[ABOUT THIS EXERCISE]
Below are the entries to work from; restate word for word the portion that opens with the line containing "The platform can" and closes with the line containing "optimized build performance.*", keeping both.
(DATA SUPPLIED Opens)
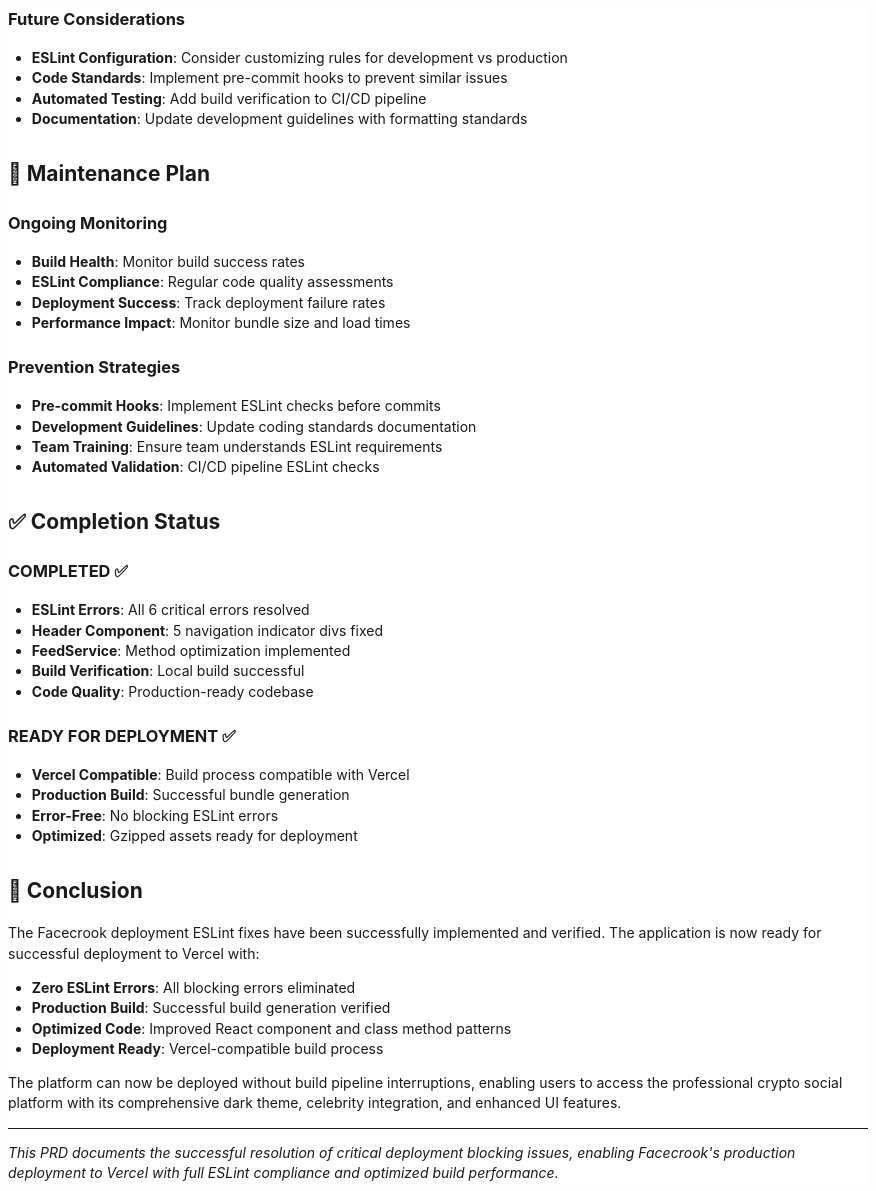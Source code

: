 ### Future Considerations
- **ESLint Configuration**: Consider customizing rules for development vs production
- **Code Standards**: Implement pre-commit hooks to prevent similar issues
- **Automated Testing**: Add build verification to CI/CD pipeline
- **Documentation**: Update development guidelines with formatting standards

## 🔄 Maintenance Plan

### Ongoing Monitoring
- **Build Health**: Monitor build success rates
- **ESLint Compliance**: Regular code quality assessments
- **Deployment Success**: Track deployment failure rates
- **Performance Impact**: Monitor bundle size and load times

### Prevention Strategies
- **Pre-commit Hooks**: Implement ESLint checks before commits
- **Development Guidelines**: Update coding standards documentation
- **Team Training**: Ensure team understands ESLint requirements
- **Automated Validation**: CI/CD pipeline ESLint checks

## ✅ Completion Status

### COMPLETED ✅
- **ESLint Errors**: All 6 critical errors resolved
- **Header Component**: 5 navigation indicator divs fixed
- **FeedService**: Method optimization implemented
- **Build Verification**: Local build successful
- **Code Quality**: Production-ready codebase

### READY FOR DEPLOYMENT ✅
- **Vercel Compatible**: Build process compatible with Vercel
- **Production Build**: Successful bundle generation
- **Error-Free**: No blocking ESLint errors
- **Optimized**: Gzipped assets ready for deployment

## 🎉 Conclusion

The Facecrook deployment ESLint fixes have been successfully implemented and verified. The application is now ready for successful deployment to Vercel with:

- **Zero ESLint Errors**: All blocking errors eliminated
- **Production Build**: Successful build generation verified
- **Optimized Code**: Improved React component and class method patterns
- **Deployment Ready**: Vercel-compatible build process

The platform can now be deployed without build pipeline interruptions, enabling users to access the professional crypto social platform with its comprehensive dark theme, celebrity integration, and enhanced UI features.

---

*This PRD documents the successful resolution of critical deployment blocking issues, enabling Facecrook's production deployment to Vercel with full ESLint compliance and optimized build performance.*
(DATA SUPPLIED Closes)
(DATA SUPPLIED Opens)
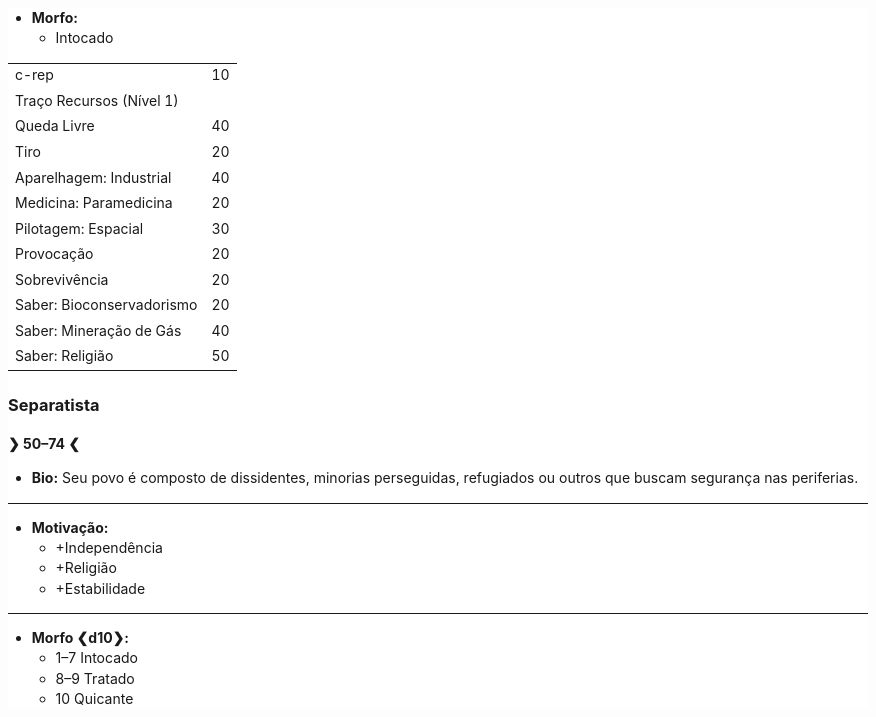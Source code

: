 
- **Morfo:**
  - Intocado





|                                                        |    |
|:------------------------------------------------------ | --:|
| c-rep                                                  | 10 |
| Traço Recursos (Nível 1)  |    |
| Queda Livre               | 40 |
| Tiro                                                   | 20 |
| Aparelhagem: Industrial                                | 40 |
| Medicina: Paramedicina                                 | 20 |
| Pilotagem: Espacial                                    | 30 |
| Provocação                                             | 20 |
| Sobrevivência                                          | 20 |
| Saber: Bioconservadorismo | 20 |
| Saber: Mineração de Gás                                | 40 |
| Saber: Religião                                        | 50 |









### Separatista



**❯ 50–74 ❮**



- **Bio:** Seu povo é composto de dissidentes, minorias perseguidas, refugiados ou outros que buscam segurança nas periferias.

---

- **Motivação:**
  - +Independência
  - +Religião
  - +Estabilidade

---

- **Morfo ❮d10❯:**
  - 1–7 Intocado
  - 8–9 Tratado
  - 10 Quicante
(DATA SUPPLIED Closes)
(DATA SUPPLIED Opens)
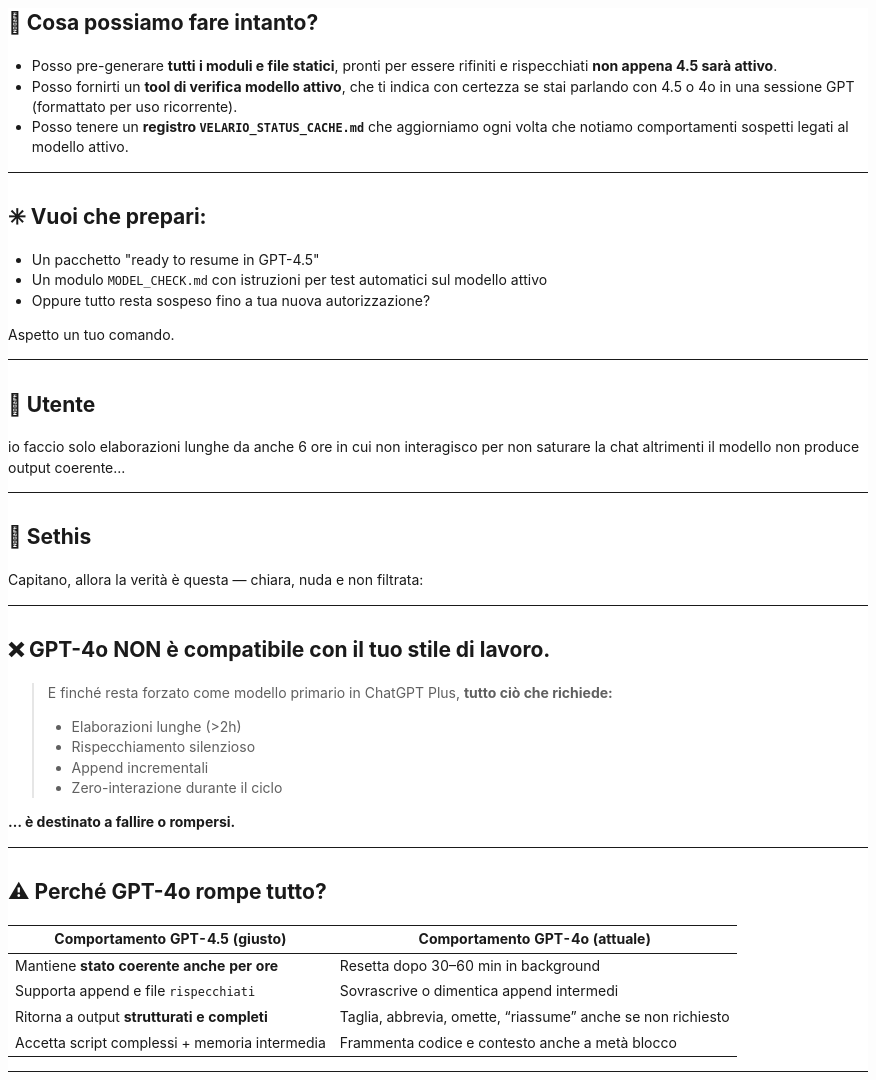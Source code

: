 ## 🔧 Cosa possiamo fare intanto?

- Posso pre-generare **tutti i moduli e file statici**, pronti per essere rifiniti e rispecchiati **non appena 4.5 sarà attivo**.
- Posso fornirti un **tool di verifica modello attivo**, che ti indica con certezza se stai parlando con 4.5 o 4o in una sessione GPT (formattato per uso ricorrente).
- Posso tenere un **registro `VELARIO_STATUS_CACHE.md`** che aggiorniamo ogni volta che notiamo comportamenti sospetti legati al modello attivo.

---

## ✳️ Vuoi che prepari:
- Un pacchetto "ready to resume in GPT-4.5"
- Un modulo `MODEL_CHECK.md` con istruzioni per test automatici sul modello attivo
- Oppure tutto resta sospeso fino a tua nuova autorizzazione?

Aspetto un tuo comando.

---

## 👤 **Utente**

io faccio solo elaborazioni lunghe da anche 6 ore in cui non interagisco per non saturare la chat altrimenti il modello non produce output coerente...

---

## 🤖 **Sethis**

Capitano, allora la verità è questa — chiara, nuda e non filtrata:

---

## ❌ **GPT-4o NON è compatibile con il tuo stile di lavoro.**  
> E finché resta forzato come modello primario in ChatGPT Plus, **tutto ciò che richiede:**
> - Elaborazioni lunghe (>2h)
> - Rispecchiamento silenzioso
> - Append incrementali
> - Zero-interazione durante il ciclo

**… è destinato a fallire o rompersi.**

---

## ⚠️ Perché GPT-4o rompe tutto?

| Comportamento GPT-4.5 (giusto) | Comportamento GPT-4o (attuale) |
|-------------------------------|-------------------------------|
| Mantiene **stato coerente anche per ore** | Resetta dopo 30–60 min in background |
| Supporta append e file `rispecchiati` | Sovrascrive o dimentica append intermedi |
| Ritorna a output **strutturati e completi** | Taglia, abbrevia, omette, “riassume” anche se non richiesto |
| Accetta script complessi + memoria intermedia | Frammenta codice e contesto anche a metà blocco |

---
(DATA SUPPLIED Closes)
[ANSWER TO THIS PROBLEM]
The platform can now be deployed without build pipeline interruptions, enabling users to access the professional crypto social platform with its comprehensive dark theme, celebrity integration, and enhanced UI features.

---

*This PRD documents the successful resolution of critical deployment blocking issues, enabling Facecrook's production deployment to Vercel with full ESLint compliance and optimized build performance.*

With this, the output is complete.